This painting was from a moment in time when I went to walk about in the spring thaw of the Beaver Creek wetlands which, I had been studying for two years. I still have that frog.... WHY? you ask. Because, folks who work in natural history museums are like that.

Saturday, April 12, 2008

Distractions



I have been once again distracted by an image, a thought, that must take form. The mountain is beautiful and terrible all at the same time. The fires that savage the living 'skin' of the San Gabriels leave behind extra ordinary forms of death and yet, without fire, nutrients would be locked up in the soils and water would run off and not soak through to the roots.

After the fires, non native grasses burst through making the blackness of the burned trees more stark and scary.

My little stilt painting is growing the salt filled plants, Salicornia sp. which we can eaten. In fact, the first time I ate the "pickle weed" was in Canada on a trip to the Queen Charlotte Islands or the Haida Gwaii. We had sailed from Vancouver with friends from the Los Angeles County Natural History Museum, trekked about the forest and needed to start thinking of dinner. We gathered the pickle weed at the splash zone on the lee side of the Charlottes, and sprinkled them on our salads, raw. YUM!



I have been asked many times whether I paint or draw from photos. Many times I do, but from my own. And many times I take images and put them together. And sometimes the paintings come from the dark recesses of my dreams. My paintings seem to follow my views, internally and externally.



Moments when life seems bleak...



Tall trees at sunset have shadows that look like silhouettes of faces. And in the darkest of personal storms, the natural world has metaphors for our lives...



Since 2000, I have been studying California water systems, ecology, and policy. And I have been documenting the changing landscape of the mountains behind my house, the rivers that flow near by, and the policies that alter the ecology.



In 2005, the region had a hundred year storm event, mostly felt in the foothills and mountains. Trees in the upper watershed were ripped out by the roots and shunted towards the valley below. Most of the debris was caught by the first dam, San Gabriel Dam, and left to float to the sides of the reservoir. Now, after three years, the trees are visibly deteriorated.
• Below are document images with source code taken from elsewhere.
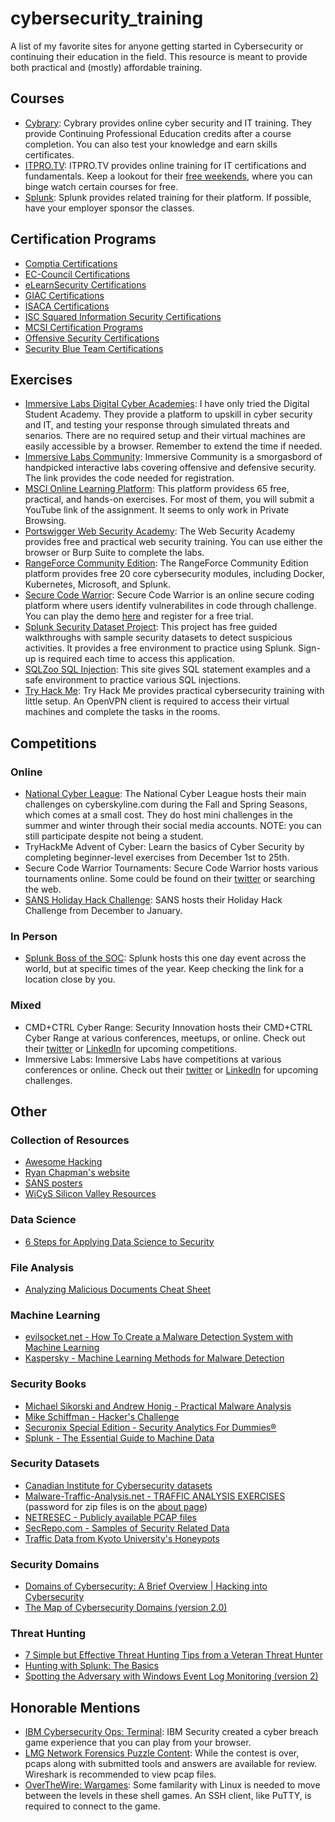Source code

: # cybersecurity_training
A list of my favorite sites for anyone getting started in Cybersecurity or continuing their education in the field. This resource is meant to provide both practical and (mostly) affordable training. 

## Courses
* [Cybrary](https://www.cybrary.it/): Cybrary provides online cyber security and IT training. They provide Continuing Professional Education credits after a course completion. You can also test your knowledge and earn skills certificates. 
* [ITPRO.TV](https://www.itpro.tv/): ITPRO.TV provides online training for IT certifications and fundamentals. Keep a lookout for their [free weekends](https://community.spiceworks.com/pages/itprotv), where you can binge watch certain courses for free.
* [Splunk](https://www.splunk.com/en_us/training.html): Splunk provides related training for their platform. If possible, have your employer sponsor the classes. 

## Certification Programs
* [Comptia Certifications](https://certification.comptia.org/certifications)
* [EC-Council Certifications](https://www.eccouncil.org/programs/)
* [eLearnSecurity Certifications](https://www.elearnsecurity.com/certification/)
* [GIAC Certifications](https://www.giac.org/)
* [ISACA Certifications](https://www.isaca.org/credentialing)
* [ISC Squared Information Security Certifications](https://www.isc2.org/Certifications)
* [MCSI Certification Programs](https://www.mosse-institute.com/certifications.html)
* [Offensive Security Certifications](https://www.offensive-security.com/information-security-certifications/)
* [Security Blue Team Certifications](https://securityblue.team/)

## Exercises
* [Immersive Labs Digital Cyber Academies](https://www.immersivelabs.com/digital-cyber-academies/): I have only tried the Digital Student Academy. They provide a platform to upskill in cyber security and IT, and testing your response through simulated threats and senarios. There are no required setup and their virtual machines are easily accessible by a browser. Remember to extend the time if needed. 
* [Immersive Labs Community](https://www.immersivelabs.com/resources/blog/test-your-cyber-mettle-for-free-immersive-labs-community-is-now-in-public-beta/): Immersive Community is a smorgasbord of handpicked interactive labs covering offensive and defensive security. The link provides the code needed for registration.
* [MSCI Online Learning Platform](https://platform.mosse-institute.com/#/): This platform providess 65 free, practical, and hands-on exercises. For most of them, you will submit a YouTube link of the assignment. It seems to only work in Private Browsing. 
* [Portswigger Web Security Academy](https://portswigger.net/web-security): The Web Security Academy provides free and practical web security training. You can use either the browser or Burp Suite to complete the labs. 
* [RangeForce Community Edition](https://go.rangeforce.com/free-cyber-security-training-community-edition): The RangeForce Community Edition platform provides free 20 core cybersecurity modules, including Docker, Kubernetes, Microsoft, and Splunk.
* [Secure Code Warrior](https://securecodewarrior.com/): Secure Code Warrior is an online secure coding platform where users identify vulnerabilites in code through challenge. You can play the demo [here](https://portal.securecodewarrior.com/#/website-trial/web/injection/sql/c_sharp/web_forms) and register for a free trial.  
* [Splunk Security Dataset Project](https://live.splunk.com/splunk-security-dataset-project): This project has free guided walkthroughs with sample security datasets to detect suspicious activities. It provides a free environment to practice using Splunk. Sign-up is required each time to access this application.
* [SQLZoo SQL Injection](https://zh.sqlzoo.net/hack/): This site gives SQL statement examples and a safe environment to practice various SQL injections.
* [Try Hack Me](https://www.tryhackme.com): Try Hack Me provides practical cybersecurity training with little setup. An OpenVPN client is required to access their virtual machines and complete the tasks in the rooms. 


## Competitions
### Online
* [National Cyber League](https://www.nationalcyberleague.org): The National Cyber League hosts their main challenges on cyberskyline.com during the Fall and Spring Seasons, which comes at a small cost. They do host mini challenges in the summer and winter through their social media accounts. NOTE: you can still participate despite not being a student. 
* TryHackMe Advent of Cyber: Learn the basics of Cyber Security by completing beginner-level exercises from December 1st to 25th.
* Secure Code Warrior Tournaments: Secure Code Warrior hosts various tournaments online. Some could be found on their [twitter](https://twitter.com/SecCodeWarrior) or searching the web. 
* [SANS Holiday Hack Challenge](https://www.holidayhackchallenge.com/past-challenges/): SANS hosts their Holiday Hack Challenge from December to January. 
### In Person
* [Splunk Boss of the SOC](https://www.splunk.com/en_us/about-us/events/bots.html): Splunk hosts this one day event across the world, but at specific times of the year. Keep checking the link for a location close by you.
### Mixed
* CMD+CTRL Cyber Range: Security Innovation hosts their CMD+CTRL Cyber Range at various conferences, meetups, or online. Check out their [twitter](https://twitter.com/SecInnovation) or [LinkedIn](https://www.linkedin.com/company/security-innovation/) for upcoming competitions. 
* Immersive Labs: Immersive Labs have competitions at various conferences or online. Check out their [twitter](https://twitter.com/immersivelabsuk) or [LinkedIn](https://www.linkedin.com/company/immersive-labs-limited/) for upcoming challenges. 

## Other
### Collection of Resources
* [Awesome Hacking](https://github.com/Hack-with-Github/Awesome-Hacking)
* [Ryan Chapman's website](https://incidentresponse.training/)
* [SANS posters](https://digital-forensics.sans.org/community/posters)
* [WiCyS Silicon Valley Resources](https://www.wicyssiliconvalley.org/resources)
### Data Science
* [6 Steps for Applying Data Science to Security](https://www.darkreading.com/analytics/6-steps-for-applying-data-science-to-security/d/d-id/1331840)
### File Analysis
* [Analyzing Malicious Documents Cheat Sheet](https://zeltser.com/analyzing-malicious-documents/)
### Machine Learning
* [evilsocket.net - How To Create a Malware Detection System with Machine Learning](https://www.evilsocket.net/2019/05/22/How-to-create-a-Malware-detection-system-with-Machine-Learning/)
* [Kaspersky - Machine Learning Methods for Malware Detection](https://media.kaspersky.com/en/enterprise-security/Kaspersky-Lab-Whitepaper-Machine-Learning.pdf)
### Security Books
* [Michael Sikorski and Andrew Honig - Practical Malware Analysis](https://github.com/braveghz/Practical-Malware-Analysis/blob/master/Practical_Malware_Analysis.pdf)
* [Mike Schiffman - Hacker's Challenge](http://index-of.co.uk/Hacking-Coleccion/Hacker's%20Challenge%20-%20Test%20Your%20Incident%20Response%20Skills%20Using%2020%20Scenarios.pdf)
* [Securonix Special Edition - Security Analytics For Dummies®](https://www.securonix.com/web/wp-content/uploads/2018/08/Security_Analytics_For_Dummies_Securonix_Special_Edition.pdf)
* [Splunk - The Essential Guide to Machine Data](https://www.singtel.com/content/dam/singtel/business/enterprise%20solutions/cyber-security/run-the-world/Splunk_The-essential-guide-to-machine-data.pdf)
### Security Datasets
* [Canadian Institute for Cybersecurity datasets](https://www.unb.ca/cic/datasets/index.html)
* [Malware-Traffic-Analysis.net - TRAFFIC ANALYSIS EXERCISES](http://malware-traffic-analysis.net/training-exercises.html) (password for zip files is on the [about page](http://malware-traffic-analysis.net/about.html))
* [NETRESEC - Publicly available PCAP files](https://www.netresec.com/?page=PcapFiles)
* [SecRepo.com - Samples of Security Related Data](http://www.secrepo.com/)
* [Traffic Data from Kyoto University's Honeypots](http://www.takakura.com/Kyoto_data/)
### Security Domains
* [Domains of Cybersecurity: A Brief Overview | Hacking into Cybersecurity](https://linuxacademy.com/blog/security/domains-of-cybersecurity-a-brief-overview-hacking-into-cybersecurity/)
* [The Map of Cybersecurity Domains (version 2.0)](https://www.linkedin.com/pulse/map-cybersecurity-domains-version-20-henry-jiang-ciso-cissp)
### Threat Hunting
* [7 Simple but Effective Threat Hunting Tips from a Veteran Threat Hunter](https://bricata.com/blog/threat-hunting-tips-cybersecurity/)
* [Hunting with Splunk: The Basics](https://www.splunk.com/blog/2017/07/06/hunting-with-splunk-the-basics.html)
* [Spotting the Adversary with Windows Event Log Monitoring (version 2)](https://apps.nsa.gov/iaarchive/library/reports/spotting-the-adversary-with-windows-event-log-monitoring.cfm)

## Honorable Mentions
* [IBM Cybersecurity Ops: Terminal](https://www.ibm.com/security/digital-assets/cybersecurity-ops/terminal/): IBM Security created a cyber breach game experience that you can play from your browser. 
* [LMG Network Forensics Puzzle Content](http://forensicscontest.com/puzzles): While the contest is over, pcaps along with submitted tools and answers are available for review. Wireshark is recommended to view pcap files. 
* [OverTheWire: Wargames](http://overthewire.org/wargames/): Some familarity with Linux is needed to move between the levels in these shell games. An SSH client, like PuTTY, is required to connect to the game. 
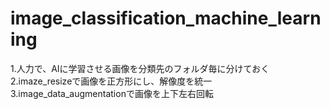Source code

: # image_classification_machine_learning

1.人力で、AIに学習させる画像を分類先のフォルダ毎に分けておく  
2.imaze_resizeで画像を正方形にし、解像度を統一  
3.image_data_augmentationで画像を上下左右回転    
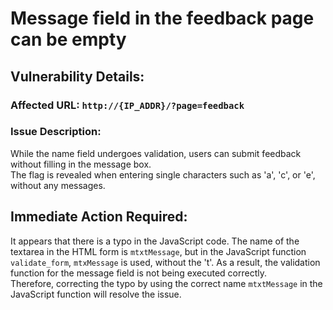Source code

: # Message field in the feedback page can be empty

## Vulnerability Details:

### Affected URL: `http://{IP_ADDR}/?page=feedback`

### Issue Description:
While the name field undergoes validation, users can submit feedback without filling in the message box.<br />
The flag is revealed when entering single characters such as 'a', 'c', or 'e', without any messages.

## Immediate Action Required:
It appears that there is a typo in the JavaScript code. The name of the textarea in the HTML form is `mtxtMessage`, but in the JavaScript function `validate_form`, `mtxMessage` is used, without the 't'. As a result, the validation function for the message field is not being executed correctly.<br />
Therefore, correcting the typo by using the correct name `mtxtMessage` in the JavaScript function will resolve the issue.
In 2005, just after the heavy rains, Public Works and the Fire Department thought they could rid the dam of the mess by cutting the individual trees and burning them.... I, and so many others, are glad they understood (finally) the magnitude of that decision.... They decided, after trying to cut and burn the thousands of mature trees floating in the dam, to let them float... and pile up along the edges of the water like a bathtub ring. When the dam fills with water from the winter storms, the disintegrating trees, now lighter, float to the center taking the tree-chunks along with them.



...here is a closer look at the tree slime.... in our drinking water. It's okay. The water is let to fill the percolating ponds in the City of Irwindale, and then pumped up and filtered again. About 2 million people drink this water.



My earlier studies of the mountains...



The mountains have lungs, you know, besides the trees. It is ocean that regulates the temperatures and the direction of the winds.



The sky above and what we humans do to our land, water and air determines our climate, the amount of water we have available, and how well we will live. Ecology and Public Policy are co-joined guiding how we do economically.



Here is the Rockface close up...



Finally, when I was a kid, I loved to hike the wild hillsides of the Hollywood Hills and the Santa Monica Mountains. I collected insects of all sorts and spent hours alone exploring. One time, I walked up the mountain barefoot for some reason. After hours of walking on stones my feet became quite tough.

Here is a painting of what it would be like if you, like I used to do, plopped into the grass on your back looking up into the sky. Everywhere around you the bugs would wonder, "Who invaded our territory?" and buzz and hummmmm..... Hold still and listen.